[PROBLEM] Pick out each line of the records in which the word "your" appears.

[[ INPUT DATA, beginning ]]

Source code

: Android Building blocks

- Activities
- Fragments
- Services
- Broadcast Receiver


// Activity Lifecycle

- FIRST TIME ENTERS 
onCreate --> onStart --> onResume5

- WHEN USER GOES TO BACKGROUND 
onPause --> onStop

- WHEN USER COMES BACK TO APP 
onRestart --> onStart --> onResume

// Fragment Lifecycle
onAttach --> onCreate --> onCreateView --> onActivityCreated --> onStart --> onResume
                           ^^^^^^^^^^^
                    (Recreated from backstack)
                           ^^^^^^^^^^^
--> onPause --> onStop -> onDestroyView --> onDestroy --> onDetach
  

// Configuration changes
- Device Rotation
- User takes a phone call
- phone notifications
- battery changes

[[ INPUT DATA, end ]]
[[ INPUT DATA, beginning ]]

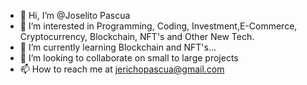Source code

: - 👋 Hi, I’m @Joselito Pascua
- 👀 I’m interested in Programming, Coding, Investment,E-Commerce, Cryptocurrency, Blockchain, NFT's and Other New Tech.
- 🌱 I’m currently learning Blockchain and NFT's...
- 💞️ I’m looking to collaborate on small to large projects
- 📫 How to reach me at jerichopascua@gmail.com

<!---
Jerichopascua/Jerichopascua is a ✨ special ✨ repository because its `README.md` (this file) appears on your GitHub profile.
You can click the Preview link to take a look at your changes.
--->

[[ INPUT DATA, end ]]

[WRITTEN ANSWER]
Jerichopascua/Jerichopascua is a ✨ special ✨ repository because its `README.md` (this file) appears on your GitHub profile.
You can click the Preview link to take a look at your changes.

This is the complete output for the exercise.